[Stored dataset items]
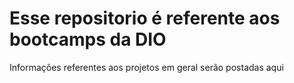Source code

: # Esse repositorio é referente aos bootcamps da DIO

Informações referentes aos projetos em geral serão postadas aqui
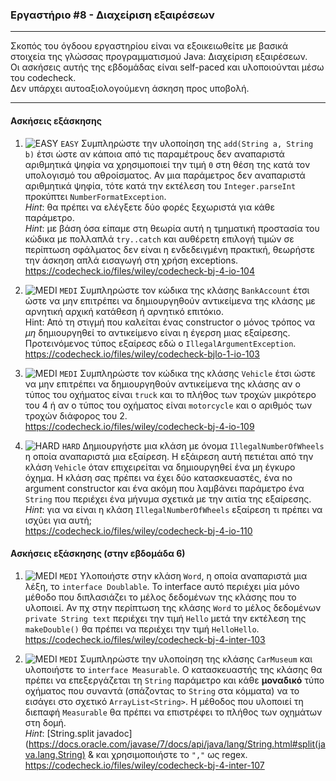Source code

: ### Εργαστήριο #8 - Διαχείριση εξαιρέσεων
___
Σκοπός του όγδοου εργαστηρίου είναι να εξοικειωθείτε με βασικά στοιχεία της γλώσσας προγραμματισμού Java: Διαχείριση εξαιρέσεων.  
Οι ασκήσεις αυτής της εβδομάδας είναι self-paced και υλοποιούνται μέσω του codecheck.  
Δεν υπάρχει αυτοαξιολογούμενη άσκηση προς υποβολή.

___
#### Ασκήσεις εξάσκησης ####


1. ![EASY](https://github.com/riggas-ionio/java/blob/master/img/c5f015.png) `EASY`
    Συμπληρώστε την υλοποίηση της `add(String a, String b)` έτσι ώστε αν κάποια από τις παραμέτρους δεν αναπαριστά αριθμητικά ψηφία να χρησιμοποιεί την τιμή `0` στη θέση της κατά τον υπολογισμό του αθροίσματος. Αν μια παράμετρος δεν αναπαριστά αριθμητικά ψηφία, τότε κατά την εκτέλεση του `Integer.parseInt` προκύπτει `NumberFormatException`.   
    _Hint_: θα πρέπει να ελέγξετε δύο φορές ξεχωριστά για κάθε παράμετρο.  
    _Hint_: με βάση όσα είπαμε στη θεωρία αυτή η τμηματική προστασία του κώδικα με πολλαπλά `try..catch` και αυθέρετη επιλογή τιμών σε περίπτωση σφάλματος δεν είναι η ενδεδειγμένη πρακτική, θεωρήστε την άσκηση απλά εισαγωγή στη χρήση exceptions.  
    https://codecheck.io/files/wiley/codecheck-bj-4-io-104

2. ![MEDI](https://github.com/riggas-ionio/java/blob/master/img/ffa500.png) `MEDI`
    Συμπληρώστε τον κώδικα της κλάσης `BankAccount` έτσι ώστε να μην επιτρέπει να δημιουργηθούν αντικείμενα της κλάσης με αρνητική αρχική κατάθεση ή αρνητικό επιτόκιο.  
    Hint: Από τη στιγμή που καλείται ένας constructor ο μόνος τρόπος να _μη_ δημιουργηθεί το αντικείμενο είναι η έγερση μιας εξαίρεσης. Προτεινόμενος τύπος εξαίρεσς εδώ ο `IllegalArgumentException`.     
    https://codecheck.io/files/wiley/codecheck-bjlo-1-io-103

2. ![MEDI](https://github.com/riggas-ionio/java/blob/master/img/ffa500.png) `MEDI`
    Συμπληρώστε τον κώδικα της κλάσης `Vehicle` έτσι ώστε να μην επιτρέπει να δημιουργηθούν αντικείμενα της κλάσης αν ο τύπος του οχήματος είναι `truck` και το πλήθος των τροχών μικρότερο του 4 ή αν ο τύπος του οχήματος είναι `motorcycle` και ο αριθμός των τροχών διάφορος του 2.    
    https://codecheck.io/files/wiley/codecheck-bj-4-io-109

3. ![HARD](https://github.com/riggas-ionio/java/blob/master/img/f03c15.png) `HARD`
    Δημιουργήστε μια κλάση με όνομα `IllegalNumberOfWheels` η οποία αναπαριστά μια εξαίρεση. Η εξάιρεση αυτή πετιέται από την κλάση `Vehicle` όταν επιχειρείται να δημιουργηθεί ένα μη έγκυρο όχημα. Η κλάση σας πρέπει να έχει δύο κατασκευαστές, ένα no argument constructor και ένα ακόμη που λαμβάνει παράμετρο ένα `String` που περιέχει ένα μήνυμα σχετικά με την αιτία της εξαίρεσης.   
    _Hint_: για να είναι η κλάση `IllegalNumberOfWheels` εξαίρεση τι πρέπει να ισχύει για αυτή;  
    https://codecheck.io/files/wiley/codecheck-bj-4-io-110

#### Ασκήσεις εξάσκησης (στην εβδομάδα 6) ####

1. ![MEDI](https://github.com/riggas-ionio/java/blob/master/img/ffa500.png) `MEDI`
    Υλοποιήστε στην κλάση `Word`, η οποία αναπαριστά μια λέξη, το `interface Doublable`. Το interface αυτό περιέχει μία μόνο μέθοδο που διπλασιάζει το μέλος δεδομένων της κλάσης που το υλοποιεί. Αν πχ στην περίπτωση της κλάσης `Word` το μέλος δεδομένων `private String text` περιέχει την τιμή `Hello` μετά την εκτέλεση της `makeDouble()` θα πρέπει να περιέχει την τιμή `HelloHello`.  
    https://codecheck.io/files/wiley/codecheck-bj-4-inter-103

1. ![MEDI](https://github.com/riggas-ionio/java/blob/master/img/ffa500.png) `MEDI`
    Συμπληρώστε την υλοποίηση της κλάσης `CarMuseum` και υλοποιήστε το `interface Measurable`. Ο κατασκευαστής της κλάσης θα πρέπει να επεξεργάζεται τη `String` παράμετρο και κάθε **μοναδικό** τύπο οχήματος που συναντά (σπάζοντας το `String` στα κόμματα) να το εισάγει στο σχετικό `ArrayList<String>`. Η μέθοδος που υλοποιεί τη διεπαφή `Measurable` θα πρέπει να επιστρέφει το πλήθος των οχημάτων στη δομή.  
    _Hint_: [String.split javadoc](https://docs.oracle.com/javase/7/docs/api/java/lang/String.html#split(java.lang.String) & και χρησιμοποιήστε το `","` ως regex.  
    https://codecheck.io/files/wiley/codecheck-bj-4-inter-107
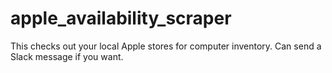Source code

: # apple_availability_scraper
This checks out your local Apple stores for computer inventory. Can send a Slack message if you want.

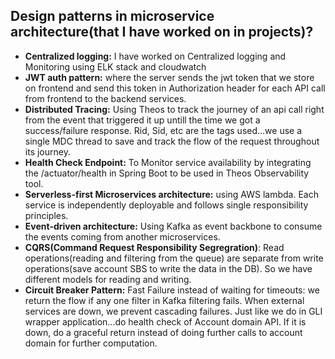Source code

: ## Design patterns in microservice architecture(that I have worked on in projects)?
- **Centralized logging:** I have worked on Centralized logging and Monitoring using ELK stack and cloudwatch
- **JWT auth pattern:** where the server sends the jwt token that we store on frontend and send this token in Authorization header for each API call from frontend to the backend services.
- **Distributed Tracing:** Using Theos to track the journey of an api call right from the event that triggered it up untill the time we got a success/failure response. Rid, Sid, etc are the tags used...we use a single MDC thread to save and track the flow of the request throughout its journey.
- **Health Check Endpoint:** To	Monitor service availability by integrating the	/actuator/health in Spring Boot to be used in Theos Observability tool.
- **Serverless-first Microservices architecture:** using AWS lambda. Each service is independently deployable and follows single responsibility principles.
- **Event-driven architecture:** Using Kafka as event backbone to consume the events coming from another microservices.
- **CQRS(Command Request Responsibility Segregration)**: Read operations(reading and filtering from the queue) are separate from write operations(save account SBS to write the data in the DB). So we have different models for reading and writing.
- **Circuit Breaker Pattern:** Fast Failure instead of waiting for timeouts: we return the flow if any one filter in Kafka filtering fails. When external services are down, we prevent cascading failures. Just like we do in GLI wrapper application...do health check of Account domain API. If it is down, do a graceful return instead of doing further calls to account domain for further computation.
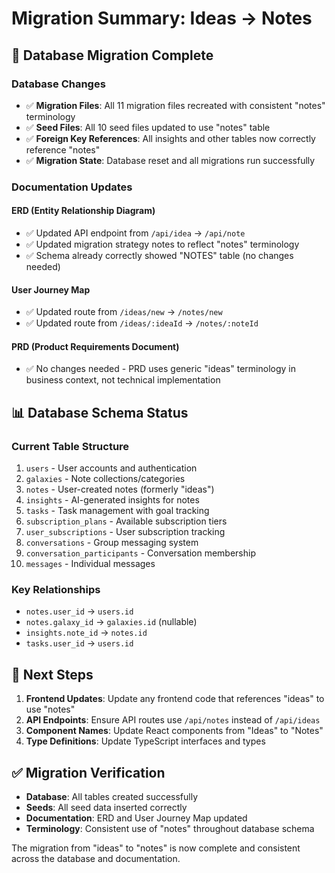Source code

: # Migration Summary: Ideas → Notes

## 🔄 Database Migration Complete

### **Database Changes**

- ✅ **Migration Files**: All 11 migration files recreated with consistent "notes" terminology
- ✅ **Seed Files**: All 10 seed files updated to use "notes" table
- ✅ **Foreign Key References**: All insights and other tables now correctly reference "notes"
- ✅ **Migration State**: Database reset and all migrations run successfully

### **Documentation Updates**

#### **ERD (Entity Relationship Diagram)**

- ✅ Updated API endpoint from `/api/idea` → `/api/note`
- ✅ Updated migration strategy notes to reflect "notes" terminology
- ✅ Schema already correctly showed "NOTES" table (no changes needed)

#### **User Journey Map**

- ✅ Updated route from `/ideas/new` → `/notes/new`
- ✅ Updated route from `/ideas/:ideaId` → `/notes/:noteId`

#### **PRD (Product Requirements Document)**

- ✅ No changes needed - PRD uses generic "ideas" terminology in business context, not technical implementation

## 📊 Database Schema Status

### **Current Table Structure**

1. `users` - User accounts and authentication
2. `galaxies` - Note collections/categories
3. `notes` - User-created notes (formerly "ideas")
4. `insights` - AI-generated insights for notes
5. `tasks` - Task management with goal tracking
6. `subscription_plans` - Available subscription tiers
7. `user_subscriptions` - User subscription tracking
8. `conversations` - Group messaging system
9. `conversation_participants` - Conversation membership
10. `messages` - Individual messages

### **Key Relationships**

- `notes.user_id` → `users.id`
- `notes.galaxy_id` → `galaxies.id` (nullable)
- `insights.note_id` → `notes.id`
- `tasks.user_id` → `users.id`

## 🚀 Next Steps

1. **Frontend Updates**: Update any frontend code that references "ideas" to use "notes"
2. **API Endpoints**: Ensure API routes use `/api/notes` instead of `/api/ideas`
3. **Component Names**: Update React components from "Ideas" to "Notes"
4. **Type Definitions**: Update TypeScript interfaces and types

## ✅ Migration Verification

- **Database**: All tables created successfully
- **Seeds**: All seed data inserted correctly
- **Documentation**: ERD and User Journey Map updated
- **Terminology**: Consistent use of "notes" throughout database schema

The migration from "ideas" to "notes" is now complete and consistent across the database and documentation.
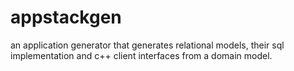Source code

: # appstackgen
an application generator that generates relational models, their sql
implementation and c++ client interfaces from a domain model.
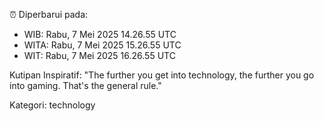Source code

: ⏰ Diperbarui pada:
- WIB: Rabu, 7 Mei 2025 14.26.55 UTC
- WITA: Rabu, 7 Mei 2025 15.26.55 UTC
- WIT: Rabu, 7 Mei 2025 16.26.55 UTC

Kutipan Inspiratif:
"The further you get into technology, the further you go into gaming. That's the general rule."


Kategori: technology

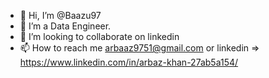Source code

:- 👋 Hi, I’m @Baazu97
- 👀 I’m a Data Engineer.
- 💞️ I’m looking to collaborate on linkedin
- 📫 How to reach me arbaaz9751@gmail.com or linkedin => https://www.linkedin.com/in/arbaz-khan-27ab5a154/

<!---
Baazu97/Baazu97 is a ✨ special ✨ repository because its `README.md` (this file) appears on your GitHub profile.
You can click the Preview link to take a look at your changes.
--->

• [WHAT YOU ARE ASKED TO DO]: Please show every line above that includes the word "οποία".

• [ANSWER TO THIS EXERCISE]:
    Δημιουργήστε μια κλάση με όνομα `IllegalNumberOfWheels` η οποία αναπαριστά μια εξαίρεση. Η εξάιρεση αυτή πετιέται από την κλάση `Vehicle` όταν επιχειρείται να δημιουργηθεί ένα μη έγκυρο όχημα. Η κλάση σας πρέπει να έχει δύο κατασκευαστές, ένα no argument constructor και ένα ακόμη που λαμβάνει παράμετρο ένα `String` που περιέχει ένα μήνυμα σχετικά με την αιτία της εξαίρεσης.   
    Υλοποιήστε στην κλάση `Word`, η οποία αναπαριστά μια λέξη, το `interface Doublable`. Το interface αυτό περιέχει μία μόνο μέθοδο που διπλασιάζει το μέλος δεδομένων της κλάσης που το υλοποιεί. Αν πχ στην περίπτωση της κλάσης `Word` το μέλος δεδομένων `private String text` περιέχει την τιμή `Hello` μετά την εκτέλεση της `makeDouble()` θα πρέπει να περιέχει την τιμή `HelloHello`.  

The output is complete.